ANPR p. 42 questions
For the QRE sub-category of retail
exposures only, the Agencies are seeking comment on whether or not to
allow banking organizations to offset a portion of the AIRB capital
requirement relating to EL by demonstrating that their anticipated FMI
for this sub-category is likely to more than sufficiently cover EL over
the next year.
Although recent Basel developments appear
encouraging, capital should not be required to cover expected losses
(“EL”). This recommendation applies to Qualifying Revolving Exposures (“QRE”)

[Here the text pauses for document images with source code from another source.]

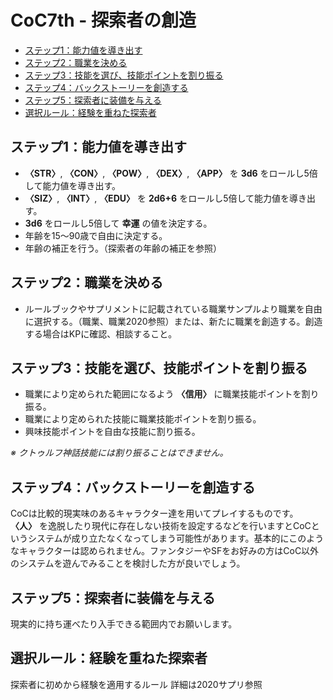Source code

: # CoC7th - 探索者の創造

- [ステップ1：能力値を導き出す](#ステップ1能力値を導き出す)
- [ステップ2：職業を決める](#ステップ2職業を決める)
- [ステップ3：技能を選び、技能ポイントを割り振る](#ステップ3技能を選び技能ポイントを割り振る)
- [ステップ4：バックストーリーを創造する](#ステップ4バックストーリーを創造する)
- [ステップ5：探索者に装備を与える](#ステップ4バックストーリーを創造する)
- [選択ルール：経験を重ねた探索者](#ステップ5探索者に装備を与える)

## ステップ1：能力値を導き出す

- **〈STR〉**, **〈CON〉**, **〈POW〉**, **〈DEX〉**, **〈APP〉** を **3d6** をロールし5倍して能力値を導き出す。
- **〈SIZ〉**, **〈INT〉**, **〈EDU〉** を **2d6+6** をロールし5倍して能力値を導き出す。
- **3d6** をロールし5倍して **幸運** の値を決定する。
- 年齢を15～90歳で自由に決定する。
- 年齢の補正を行う。（探索者の年齢の補正を参照）

## ステップ2：職業を決める
- ルールブックやサプリメントに記載されている職業サンプルより職業を自由に選択する。（職業、職業2020参照）または、新たに職業を創造する。創造する場合はKPに確認、相談すること。

## ステップ3：技能を選び、技能ポイントを割り振る
- 職業により定められた範囲になるよう **〈信用〉** に職業技能ポイントを割り振る。
- 職業により定められた技能に職業技能ポイントを割り振る。
- 興味技能ポイントを自由な技能に割り振る。

*※ クトゥルフ神話技能には割り振ることはできません。*

## ステップ4：バックストーリーを創造する
CoCは比較的現実味のあるキャラクター達を用いてプレイするものです。 **〈人〉** を逸脱したり現代に存在しない技術を設定するなどを行いますとCoCというシステムが成り立たなくなってしまう可能性があります。基本的にこのようなキャラクターは認められません。ファンタジーやSFをお好みの方はCoC以外のシステムを遊んでみることを検討した方が良いでしょう。

## ステップ5：探索者に装備を与える
現実的に持ち運べたり入手できる範囲内でお願いします。

## 選択ルール：経験を重ねた探索者
探索者に初めから経験を適用するルール
詳細は2020サプリ参照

as well as all other wholesale and retail categories. Proper pricing
methodology dictates that expected future margin income (“FMI”) is
sufficient to cover expected losses and a return to capital. Banks
employ a shareholder value added (“SVA”) formula to ensure that margins
are sufficient to generate a positive SVA. By requiring capital to cover
both expected and unexpected losses, banks would effectively be double
counting expected loss provisions.
The Agencies are seeking comment on the
proposed definitions of the retail AIRB exposure category and
sub-categories. Do the proposed categories provide a reasonable balance
between the need for differential treatment to achieve risk-sensitivity
and the desire to avoid excessive complexity in the retail A-IRB
framework? What are views on the proposed approach to inclusion of SMEs
in the other retail category? The Agencies are also seeking views on the
proposed approach to defining the risk inputs for the retail A-IRB
framework. Is the proposed degree of flexibility in their calculation,
including the application of specific floors, appropriate?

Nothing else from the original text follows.